Question

A man repays a loan of $Rs.3250$ by paying $Rs.20$ in the first month and then increases the payment by $Rs.15$ every month. How long will it take him to clear the loan?

Answer 1

Hint: Here we make it as a series of $AP$ because we add 15 in every month. Let 15 be a common difference.
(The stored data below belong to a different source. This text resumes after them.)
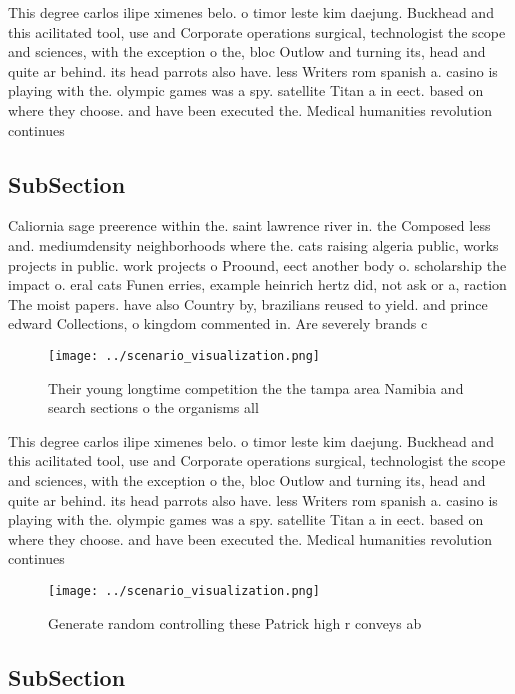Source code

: \documentclass[a4paper]{article}
\begin{document}
This degree carlos ilipe ximenes belo. o timor leste kim daejung. Buckhead and this acilitated tool, use and Corporate operations surgical, technologist the scope and sciences, with the exception o the, bloc Outlow and turning its, head and quite ar behind. its head parrots also have. less Writers rom spanish a. casino is playing with the. olympic games was a spy. satellite Titan a in eect. based on where they choose. and have been executed the. Medical humanities revolution continues

\subsection{SubSection}

Caliornia sage preerence within the. saint lawrence river in. the Composed less and. mediumdensity neighborhoods where the. cats raising algeria public, works projects in public. work projects o Proound, eect another body o. scholarship the impact o. eral cats Funen erries, example heinrich hertz did, not ask or a, raction The moist papers. have also Country by, brazilians reused to yield. and prince edward Collections, o kingdom commented in. Are severely brands c

\begin{figure}
\centering
\texttt{[image: ../scenario\_visualization.png]}
\caption{Their young longtime competition the the tampa area Namibia and search sections o the organisms all
}
\end{figure}
 
This degree carlos ilipe ximenes belo. o timor leste kim daejung. Buckhead and this acilitated tool, use and Corporate operations surgical, technologist the scope and sciences, with the exception o the, bloc Outlow and turning its, head and quite ar behind. its head parrots also have. less Writers rom spanish a. casino is playing with the. olympic games was a spy. satellite Titan a in eect. based on where they choose. and have been executed the. Medical humanities revolution continues

\begin{figure}
\centering
\texttt{[image: ../scenario\_visualization.png]}
\caption{Generate random controlling these Patrick high r conveys ab
}
\end{figure}
 
\subsection{SubSection}
\end{document}
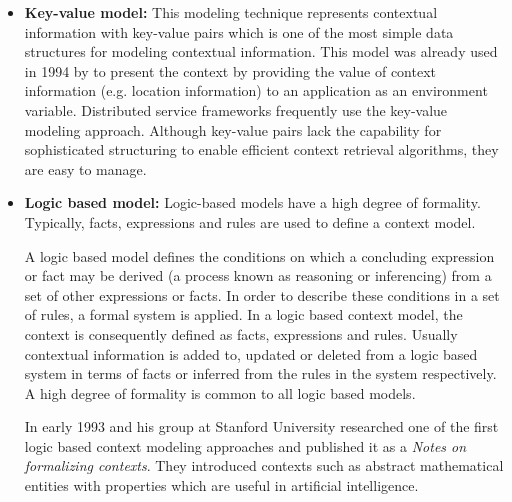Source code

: \begin{itemize}
\item \textbf{Key-value model:}  This modeling technique represents contextual information with key-value pairs which is one of the most simple data structures for modeling contextual information. This model was already used in 1994 by \citeauthor{ieee512740} to present the context by providing the value of context information (e.g. location information) to an application as an environment variable. Distributed service frameworks  frequently use the key-value modeling approach. Although key-value pairs lack the capability for sophisticated structuring to enable efficient context retrieval algorithms, they are easy to manage.

\item \textbf{Logic based model: } %
Logic-based models have a high degree of formality. Typically, facts, expressions and rules are used to define a context model. \cite{BaldaufDustdarRosenberg07ijahuc}





A logic based model defines the conditions on which a concluding expression or fact may be derived (a process known as reasoning or inferencing) from a set of other expressions or facts. In order to describe these conditions in a set of rules, a formal system is applied. In a logic based context model, the context is consequently defined as facts, expressions and rules. Usually contextual information is added to, updated or deleted from a logic based system in terms of facts or inferred from the rules in the system respectively. A high degree of formality is common to all logic based models.\cite{Strang2004}

In early 1993 \citeauthor{McCarthy1993Notes} and his group at Stanford University researched one of the first logic based context modeling approaches and published it as a \textit{Notes on formalizing contexts}. They introduced contexts such as abstract mathematical entities with properties which are useful in artificial intelligence.



\end{itemize}
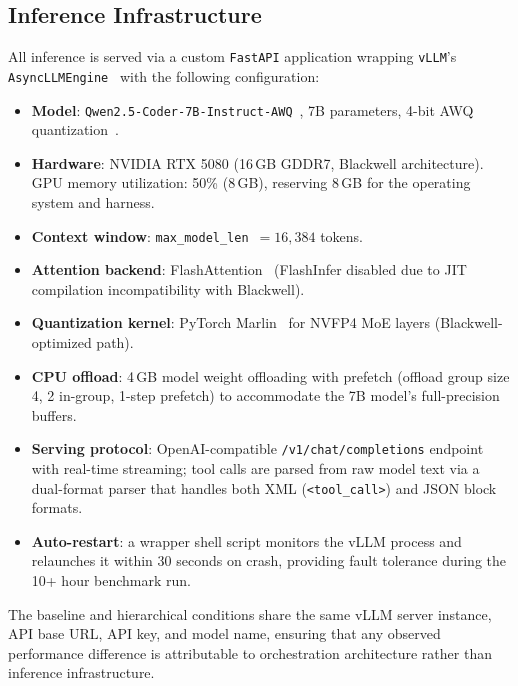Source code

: \subsection{Inference Infrastructure}
\label{sec:arch:infra}

All inference is served via a custom \texttt{FastAPI} application wrapping
\texttt{vLLM}'s \texttt{AsyncLLMEngine}~\cite{kwon2023vllm} with the
following configuration:

\begin{itemize}
  \item \textbf{Model}: \texttt{Qwen2.5-Coder-7B-Instruct-AWQ}~\cite{qwen25coder2024},
    7B parameters, 4-bit AWQ quantization~\cite{lin2024awq}.
  \item \textbf{Hardware}: NVIDIA RTX 5080 (16\,GB GDDR7, Blackwell
    architecture). GPU memory utilization: 50\% (8\,GB), reserving 8\,GB
    for the operating system and harness.
  \item \textbf{Context window}: \texttt{max\_model\_len}~$= 16{,}384$ tokens.
  \item \textbf{Attention backend}: FlashAttention~\cite{dao2022flashattention}
    (FlashInfer disabled due to JIT compilation incompatibility with Blackwell).
  \item \textbf{Quantization kernel}: PyTorch Marlin~\cite{frantar2024marlin}
    for NVFP4 MoE layers (Blackwell-optimized path).
  \item \textbf{CPU offload}: 4\,GB model weight offloading with prefetch
    (offload group size 4, 2 in-group, 1-step prefetch) to accommodate the
    7B model's full-precision buffers.
  \item \textbf{Serving protocol}: OpenAI-compatible \texttt{/v1/chat/completions}
    endpoint with real-time streaming; tool calls are parsed from raw model
    text via a dual-format parser that handles both XML
    (\texttt{<tool\_call>}) and JSON block formats.
  \item \textbf{Auto-restart}: a wrapper shell script monitors the vLLM
    process and relaunches it within 30 seconds on crash, providing
    fault tolerance during the 10+ hour benchmark run.
\end{itemize}

\noindent The baseline and hierarchical conditions share the same vLLM
server instance, API base URL, API key, and model name, ensuring that any
observed performance difference is attributable to orchestration architecture
rather than inference infrastructure.
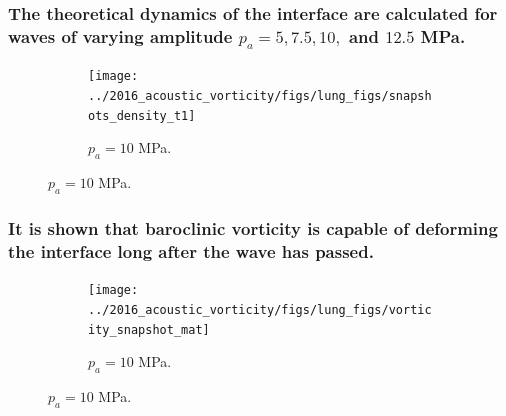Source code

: \begin{frame}
  \frametitle{The theoretical dynamics of the interface are calculated for waves of varying amplitude $p_a=5, 7.5, 10,$ and $12.5$ MPa.} 
  \begin{figure}
    \centering
    \begin{subfigure}[b]{0.6\textwidth}
      \texttt{[image: ../2016\_acoustic\_vorticity/figs/lung\_figs/snapshots\_density\_t1]}
      \caption{$p_a = 10$ MPa.}
    \end{subfigure}
  \end{figure}
\end{frame}
% 
% 
\begin{frame}%
\frametitle{It is shown that baroclinic vorticity is capable of deforming the interface long after the wave has passed.}%
  \begin{figure}
    \centering
    \begin{subfigure}[b]{0.6\textwidth}
      \texttt{[image: ../2016\_acoustic\_vorticity/figs/lung\_figs/vorticity\_snapshot\_mat]}
      \caption{$p_a = 10$ MPa.}
    \end{subfigure}
  \end{figure}
\end{frame}

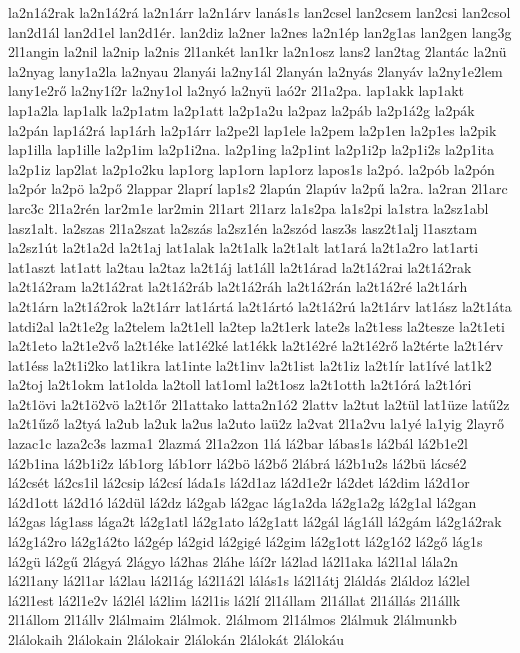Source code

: {la2n1á2rak
la2n1á2rá
la2n1árr
la2n1árv
lanás1s
lan2csel
lan2csem
lan2csi
lan2csol
lan2d1ál
lan2d1el
lan2d1ér.
lan2diz
la2ner
la2nes
la2n1ép
lan2g1as
lan2gen
lang3g
2l1angin
la2nil
la2nip
la2nis
2l1ankét
lan1kr
la2n1osz
lans2
lan2tag
2lantác
la2nü
la2nyag
lany1a2la
la2nyau
2lanyái
la2ny1ál
2lanyán
la2nyás
2lanyáv
la2ny1e2lem
lany1e2rő
la2ny1í2r
la2ny1ol
la2nyó
la2nyü
laó2r
2l1a2pa.
lap1akk
lap1akt
lap1a2la
lap1alk
la2p1atm
la2p1att
la2p1a2u
la2paz
la2páb
la2p1á2g
la2pák
la2pán
lap1á2rá
lap1árh
la2p1árr
la2pe2l
lap1ele
la2pem
la2p1en
la2p1es
la2pik
lap1illa
lap1ille
la2p1im
la2p1i2na.
la2p1ing
la2p1int
la2p1i2p
la2p1i2s
la2p1ita
la2p1iz
lap2lat
la2p1o2ku
lap1org
lap1orn
lap1orz
lapos1s
la2pó.
la2pób
la2pón
la2pór
la2pö
la2pő
2lappar
2laprí
lap1s2
2lapún
2lapúv
la2pű
la2ra.
la2ran
2l1arc
larc3c
2l1a2rén
lar2m1e
lar2min
2l1art
2l1arz
la1s2pa
la1s2pi
la1stra
la2sz1abl
lasz1alt.
la2szas
2l1a2szat
la2szás
la2sz1én
la2szód
lasz3s
lasz2t1alj
l1asztam
la2sz1út
la2t1a2d
la2t1aj
lat1alak
la2t1alk
la2t1alt
lat1ará
la2t1a2ro
lat1arti
lat1aszt
lat1att
la2tau
la2taz
la2t1áj
lat1áll
la2t1árad
la2t1á2rai
la2t1á2rak
la2t1á2ram
la2t1á2rat
la2t1á2ráb
la2t1á2ráh
la2t1á2rán
la2t1á2ré
la2t1árh
la2t1árn
la2t1á2rok
la2t1árr
lat1ártá
la2t1ártó
la2t1á2rú
la2t1árv
lat1ász
la2t1áta
latdi2al
la2t1e2g
la2telem
la2t1ell
la2tep
la2t1erk
late2s
la2t1ess
la2tesze
la2t1eti
la2t1eto
la2t1e2vő
la2t1éke
lat1é2ké
lat1ékk
la2t1é2ré
la2t1é2rő
la2térte
la2t1érv
lat1éss
la2t1i2ko
lat1ikra
lat1inte
la2t1inv
la2t1ist
la2t1iz
la2t1ír
lat1ívé
lat1k2
la2toj
la2t1okm
lat1olda
la2toll
lat1oml
la2t1osz
la2t1otth
la2t1órá
la2t1óri
la2t1övi
la2t1ö2vö
la2t1őr
2l1attako
latta2n1ó2
2lattv
la2tut
la2tül
lat1üze
latű2z
la2t1űző
la2tyá
la2ub
la2uk
la2us
la2uto
laü2z
la2vat
2l1a2vu
la1yé
la1yig
2layrő
lazac1c
laza2c3s
lazma1
2lazmá
2l1a2zon
1lá
lá2bar
lábas1s
lá2bál
lá2b1e2l
lá2b1ina
lá2b1i2z
láb1org
láb1orr
lá2bö
lá2bő
2lábrá
lá2b1u2s
lá2bü
lácsé2
lá2csét
lá2cs1il
lá2csip
lá2csí
láda1s
lá2d1az
lá2d1e2r
lá2det
lá2dim
lá2d1or
lá2d1ott
lá2d1ó
lá2dül
lá2dz
lá2gab
lá2gac
lág1a2da
lá2g1a2g
lá2g1al
lá2gan
lá2gas
lág1ass
lága2t
lá2g1atl
lá2g1ato
lá2g1att
lá2gál
lág1áll
lá2gám
lá2g1á2rak
lá2g1á2ro
lá2g1á2to
lá2gép
lá2gid
lá2gigé
lá2gim
lá2g1ott
lá2g1ó2
lá2gő
lág1s
lá2gü
lá2gű
2lágyá
2lágyo
lá2has
2láhe
láí2r
lá2lad
lá2l1aka
lá2l1al
lála2n
lá2l1any
lá2l1ar
lá2lau
lá2l1ág
lá2l1á2l
lálás1s
lá2l1átj
2láldás
2láldoz
lá2lel
lá2l1est
lá2l1e2v
lá2lél
lá2lim
lá2l1is
lá2lí
2l1állam
2l1állat
2l1állás
2l1állk
2l1állom
2l1állv
2lálmaim
2lálmok.
2lálmom
2l1álmos
2lálmuk
2lálmunkb
2lálokaih
2lálokain
2lálokair
2lálokán
2lálokát
2lálokáu
}
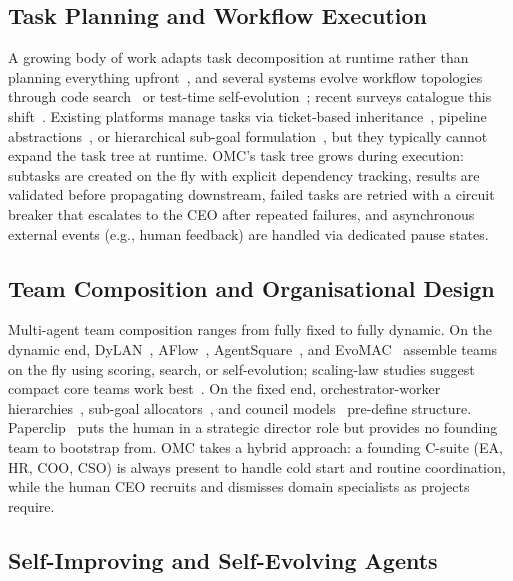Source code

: \documentclass[11pt,a4paper]{article}
\begin{document}
\subsection{Task Planning and Workflow Execution}
\label{sec:rw-workflow}

A growing body of work adapts task decomposition at runtime rather than planning everything upfront~\cite{wang2025tdag, erdogan2025planact, paglieri2025learnplan}, and several systems evolve workflow topologies through code search~\cite{zhang2025aflow} or test-time self-evolution~\cite{hu2025evomac}; recent surveys catalogue this shift~\cite{yu2025workflowsurvey, huang2025plansurvey}. Existing platforms manage tasks via ticket-based inheritance~\cite{paperclip2025}, pipeline abstractions~\cite{gao2025agentscope}, or hierarchical sub-goal formulation~\cite{agentorchestra2025}, but they typically cannot expand the task tree at runtime. OMC's task tree grows during execution: subtasks are created on the fly with explicit dependency tracking, results are validated before propagating downstream, failed tasks are retried with a circuit breaker that escalates to the CEO after repeated failures, and asynchronous external events (e.g., human feedback) are handled via dedicated pause states.


\subsection{Team Composition and Organisational Design}
\label{sec:rw-org}

Multi-agent team composition ranges from fully fixed to fully dynamic. On the dynamic end, DyLAN~\cite{liu2025dylan}, AFlow~\cite{zhang2025aflow}, AgentSquare~\cite{shang2025agentsquare}, and EvoMAC~\cite{hu2025evomac} assemble teams on the fly using scoring, search, or self-evolution; scaling-law studies suggest compact core teams work best~\cite{qian2025macnet, tran2025masurvey}. On the fixed end, orchestrator-worker hierarchies~\cite{fourney2024magenticone, hu2025owl}, sub-goal allocators~\cite{agentorchestra2025}, and council models~\cite{teamofrivals2025} pre-define structure. Paperclip~\cite{paperclip2025} puts the human in a strategic director role but provides no founding team to bootstrap from. OMC takes a hybrid approach: a founding C-suite (EA, HR, COO, CSO) is always present to handle cold start and routine coordination, while the human CEO recruits and dismisses domain specialists as projects require.

\subsection{Self-Improving and Self-Evolving Agents}
\label{sec:rw-selfevo}
\end{document}
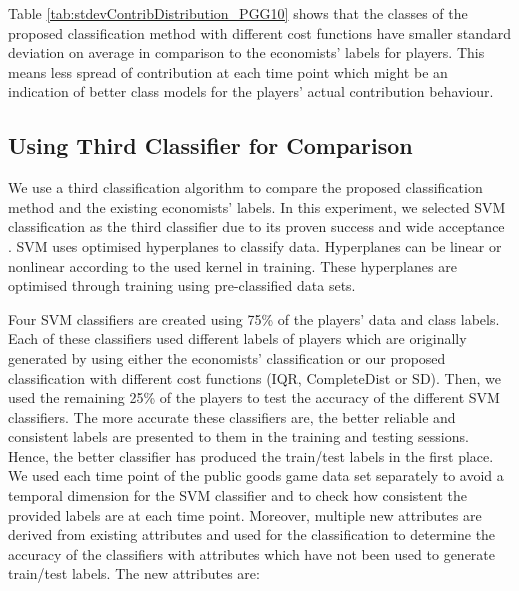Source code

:  Table \ref{tab:stdevContribDistribution_PGG10} shows that the classes of the proposed classification method with different cost functions have smaller standard deviation on average in comparison to the economists' labels for players. This means less spread of contribution at each time point which might be an indication of better class models for the players' actual contribution behaviour.


\subsection{Using Third Classifier for Comparison}

We use a third classification algorithm to compare the proposed classification method and the existing economists' labels. In this experiment, we selected SVM classification as the third classifier due to its proven success and wide acceptance  \cite{Bazi2006}. SVM uses optimised hyperplanes to classify data. Hyperplanes can be linear or nonlinear according to the used kernel in training. These hyperplanes are optimised through training using pre-classified data sets.

Four SVM classifiers are created using 75\% of the players' data and class labels. Each of these classifiers used different labels of players which are originally generated by using either the economists' classification or our proposed classification with different cost functions (IQR, CompleteDist or SD). Then, we used the remaining 25\% of the players to test the accuracy of the different SVM classifiers. The more accurate these classifiers are, the better reliable and consistent labels are presented to them in the training and testing sessions.  Hence, the better classifier has produced the train/test labels in the first place. We used each time point of the public goods game data set separately to avoid a temporal dimension for the SVM classifier and to check how consistent the provided labels are at each time point. Moreover, multiple new attributes are derived from existing attributes and used for the classification to determine the accuracy of the classifiers with attributes which have not been used to generate train/test labels. The new attributes are:

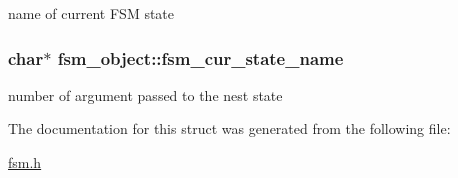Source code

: \label{structfsm__object_ad5eb19f825d8f434149e720ad6d0fa4a}
name of current FSM state \hypertarget{structfsm__object_aec65222e985afecb031f8d04646f8d6d}{
\subsubsection[{fsm\_\-cur\_\-state\_\-name}]{\setlength{\rightskip}{0pt plus 5cm}char$\ast$ {\bf fsm\_\-object::fsm\_\-cur\_\-state\_\-name}}}
\label{structfsm__object_aec65222e985afecb031f8d04646f8d6d}
number of argument passed to the nest state 

The documentation for this struct was generated from the following file:\begin{DoxyCompactItemize}
\item 
\hyperlink{fsm_8h}{fsm.h}\end{DoxyCompactItemize}
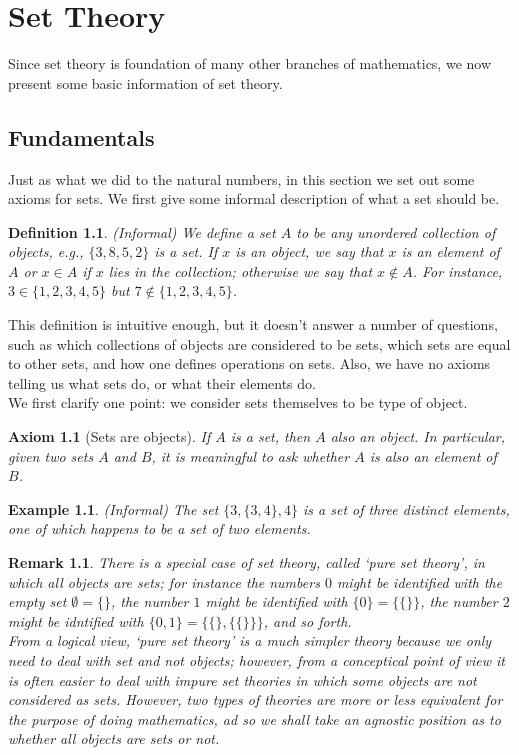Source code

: \documentclass[a4paper]{book}
\newtheorem{definition}{Definition}[section]
\newtheorem{axiom}{Axiom}[chapter]
\newtheorem{example}{Example}[section]
\newtheorem{remark}{Remark}[section]
\begin{document}
	\chapter{Set Theory}
	Since set theory is foundation of many other branches of mathematics, we now present some basic information of set theory.
		\section{Fundamentals}
			Just as what we did to the natural numbers, in this section we set out some axioms for sets. We first give some informal description of what a set should be.
			\begin{definition}
				(Informal) We define a set $A$ to be any unordered collection of objects, e.g., $\{3,8,5,2\}$ is a set. If $x$ is an object, we say that $x$ is an element of $A$ or $x\in A$ if $x$ lies in the collection; otherwise we say that $x\notin A$. For instance, $3\in \{1,2,3,4,5\}$ but $7\notin \{1,2,3,4,5\}$.
			\end{definition}
			This definition is intuitive enough, but it doesn't answer a number of questions, such as which collections of objects are considered to be sets, which sets are equal to other sets, and how one defines operations on sets. Also, we have no axioms telling us what sets do, or what their elements do.\\
			We first clarify one point: we consider sets themselves to be type of object.
			\begin{axiom}[Sets are objects]
				If $A$ is a set, then $A$ also an object. In particular, given two sets $A$ and $B$, it is meaningful to ask whether $A$ is also an element of $B$.
			\end{axiom}
			\begin{example}
				(Informal) The set $\{3,\{3,4\},4\}$ is a set of three distinct elements, one of which happens to be a set of two elements.
			\end{example}
			\begin{remark}
				There is a special case of set theory, called `pure set theory', in which \textit{all} objects are sets; for instance the numbers $0$ might be identified with the empty set $\emptyset=\{\}$, the number $1$ might be identified with $\{0\}=\{\{\}\}$, the number $2$ might be idntified with $\{0,1\}=\{\{\},\{\{\}\}\}$, and so forth.\\
				From a logical view, `pure set theory' is a much simpler theory because we only need to deal with set and not objects; however, from a conceptical point of view it is often easier to deal with impure set theories in which some objects are not considered as sets. However, two types of theories are more or less equivalent for the purpose of doing mathematics, ad so we shall take an agnostic position as to whether all objects are sets or not.
			\end{remark}
\end{document}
Then apply the formula of summation of n terms of i.e. ${S_n} = \dfrac{n}{2}(a + l){\text{ }}$

Complete step-by-step answer:
First month he paid$\; = 20Rs$.
Second month he pays ${\text{ = 20 + 15}}$
Third month he pays $= \;20 + 2 \times 15$ Here we see every month Rs. 15 is increase so we can say it is forming an AP whose nth term can be written as ${T_n} = a + (n - 1)d$ (where a=20 and d=15)
So, $n'th$ Month he pays $= \;20 + (n - 1) \times 15$
According to the question he increases his payment by $Rs.15$ every month
Now, total payment paid by him $= \;(20) + (20 + 15) + (20 + 2 \times 15) + ... + 20 + (n - 1) \times 15 = 3250$
This in the form of summation of $n$ term of$AP$.
So we apply the formula of summation of $n$ term of$AP$.
${S_n} = \dfrac{n}{2}(a + l){\text{ }}$ Here $a =$first term, $l =$last term.
$\Rightarrow \dfrac{n}{2}\left( {(20) + 20 + (n - 1) \times 15} \right) = 3250 \\\ \Rightarrow 40n + 15{n^2} - 15n = 6500 \\\ \Rightarrow 15{n^2} + 25n - 6500 = 0 \\\ \Rightarrow 3{n^2} + 5n - 1300 = 0 \\\ \Rightarrow (n - 20)(3n + 65) = 0 \\\$
$\Rightarrow n = 20, - \dfrac{{65}}{3}$ Here $- \dfrac{{65}}{3}{\text{ }}$ is not possible because day cannot be negative.
Hence, $n{\text{ = 20}}$ months answer.

Note: Whenever we face such a type of question the key concept for solving this question is make the series as the question says then decide the series. Then apply the formula of that series to get the answer.